Balistoides is a genus of marine ray-finned fishes belonging to the family Balistidae, the triggerfishes. The triggerfishes in this genus are found in the Indo-Pacific region.

==Taxonomy==
Balistoides was first proposed as a genus in 1935 by the English ichthyologist Alec Fraser-Brunner with Balistes viridescens designated as its type species. B. viridescens had originally been described in 1801 by the German naturalists Marcus Elieser Bloch and Johann Gottlob Schneider with its type locality not given. Nevertheless, its type locality is Mauritius, as the description was based on Bernard Germain de Lacépède's Baliste verdatre.
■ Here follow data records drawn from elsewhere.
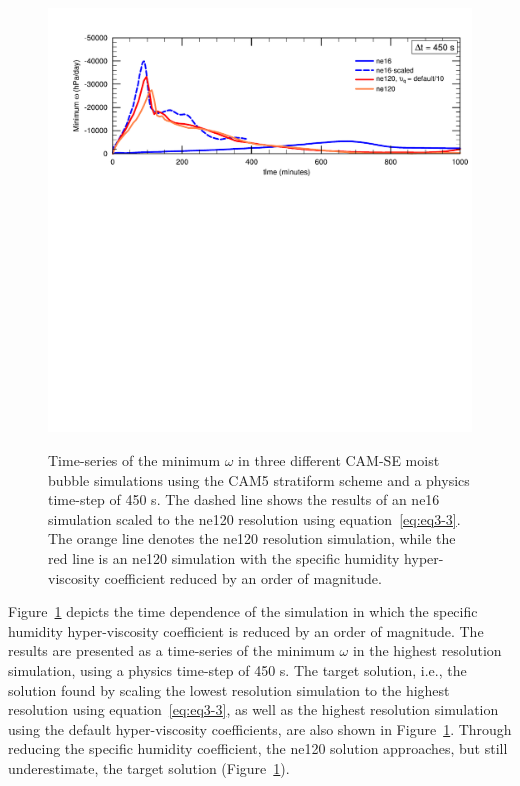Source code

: \begin{figure}
\begin{center}
\noindent\includegraphics[width=35pc,angle=0]{chapter3/Figure9_crop.pdf}\\
\end{center}
\caption{Time-series of the minimum $\omega$ in three different CAM-SE moist bubble simulations using the CAM5 stratiform scheme and a physics time-step of 450 s. The dashed line shows the results of an ne16 simulation scaled to the ne120 resolution using equation~\ref{eq:eq3-3}. The orange line denotes the ne120 resolution simulation, while the red line is an ne120 simulation with the specific humidity hyper-viscosity coefficient reduced by an order of magnitude.}
\label{fig:figure3-9}
\end{figure}

Figure~\ref{fig:figure3-9} depicts the time dependence of the simulation in which the specific humidity hyper-viscosity coefficient is reduced by an order of magnitude. The results are presented as a time-series of the minimum $\omega$ in the highest resolution simulation, using a physics time-step of 450 s. The target solution, i.e., the solution found by scaling the lowest resolution simulation to the highest resolution using equation~\ref{eq:eq3-3}, as well as the highest resolution simulation using the default hyper-viscosity coefficients, are also shown in Figure~\ref{fig:figure3-9}. Through reducing the specific humidity coefficient, the ne120 solution approaches, but still underestimate, the target solution (Figure~\ref{fig:figure3-9}).

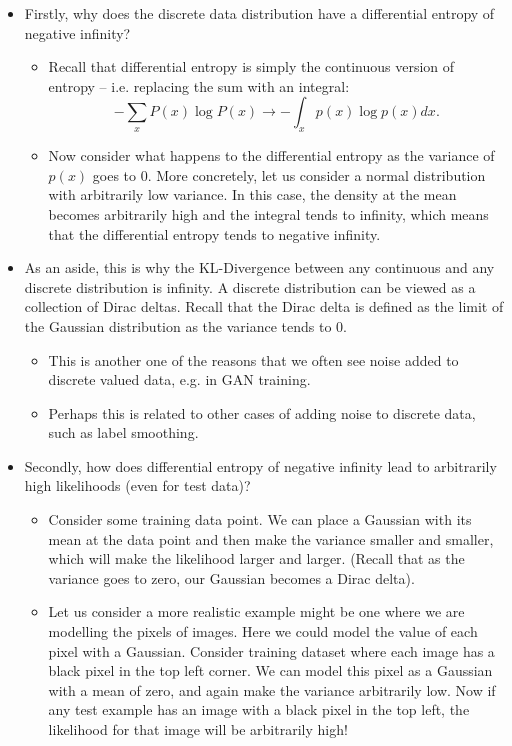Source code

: \documentclass{article}
\begin{document}
\begin{itemize}
	\item Firstly, why does the discrete data distribution have a differential entropy of negative infinity? 
	\begin{itemize}
		\item Recall that differential entropy is simply the continuous version of entropy -- i.e. replacing the sum with an integral:
		\begin{equation}
		- \sum_x P(x) \log P(x) \rightarrow -\int_x p(x) \log p(x) dx. 
		\end{equation}
		\item Now consider what happens to the differential entropy as the variance of $p(x)$ goes to 0. More concretely, let us consider a normal distribution with arbitrarily low variance. In this case, the density at the mean becomes arbitrarily high and the integral tends to infinity, which means that the differential entropy tends to negative infinity. 
	\end{itemize}
	\item As an aside, this is why the KL-Divergence between any continuous and any discrete distribution is infinity. A discrete distribution can be viewed as a collection of Dirac deltas. Recall that the Dirac delta is defined as the limit of the Gaussian distribution as the variance tends to 0.
	\begin{itemize}
		\item This is another one of the reasons that we often see noise added to discrete valued data, e.g. in GAN training.
		\item Perhaps this is related to other cases of adding noise to discrete data, such as label smoothing.
	\end{itemize}
	\item Secondly, how does differential entropy of negative infinity lead to arbitrarily high likelihoods (even for test data)?
	\begin{itemize}
		\item Consider some training data point. We can place a Gaussian with its mean at the data point and then make the variance smaller and smaller, which will make the likelihood larger and larger. (Recall that as the variance goes to zero, our Gaussian becomes a Dirac delta).
		\item Let us consider a more realistic example might be one where we are modelling the pixels of images. Here we could model the value of each pixel with a Gaussian. Consider training dataset where each image has a black pixel in the top left corner. We can model this pixel as a Gaussian with a mean of zero, and again make the variance arbitrarily low. Now if any test example has an image with a black pixel in the top left, the likelihood for that image will be arbitrarily high!

\end{itemize}
\end{itemize}
\end{document}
A 2016 study found that Balistoides was not monophyletic with B. conspiciillum being sister to Balistapus, with Melichthys being its next closest relative, while B. viridescens was recovered as sister to Pseudobalistes. However, the 2016 study stated that the results concerning the "close association" of Balistapus undulatus and Balistoides conspicillum were only "moderately supported", and it has not resulted in the classification of the triggerfishes being changed.

=== Etymology ===
Balistoides sufffixes -oides onto Balistes and means "having the form of Balistes".

==Species==
Balistoides contains 2 currently recognised species:

| Image | Scientific name | Common name | Distribution |
|---|---|---|---|
|  | Balistoides conspicillum (Bloch & J. G. Schneider, 1801) | Clown triggerfish | Tropical and subtropical waters of the Indian Ocean and in the western Pacific Ocean. |
|  | Balistoides viridescens (Bloch & J. G. Schneider, 1801) | Titan triggerfish | Indo-Pacific |

==Characteristics==
Balistoides triggerfishes have a laterally compressed caudal peduncle. The scales above the base of the pectoral fin and the gill slit are very enlarged and form a flexible tympanum. There is an obvious groove on the snout in front of the eye. The teeth in the jaw are white and do not prominently project. Almost all of the cheek is covered with scales except for a very small fold at the corner of the mouth. The dorsal and ventral profiles of the head are concave, straight or slightly convex. The body is not plain black or very dark blue but is marked with different-coloured blotches and lines. B. viridescens has a maximum total length of 75 cm, while the maximum published total length of B. conspicillum is 50 cm.

==Distribution and habitat==
Balistoides triggerfishes are found in the Indian and Western Pacific Oceans from the eastern coast of Africa east as far as the Tuamotus and Line Islands, south to northern Australia and north to southern Japan. The two species in this genus are associated with coral reefs, at depths down to 75 m.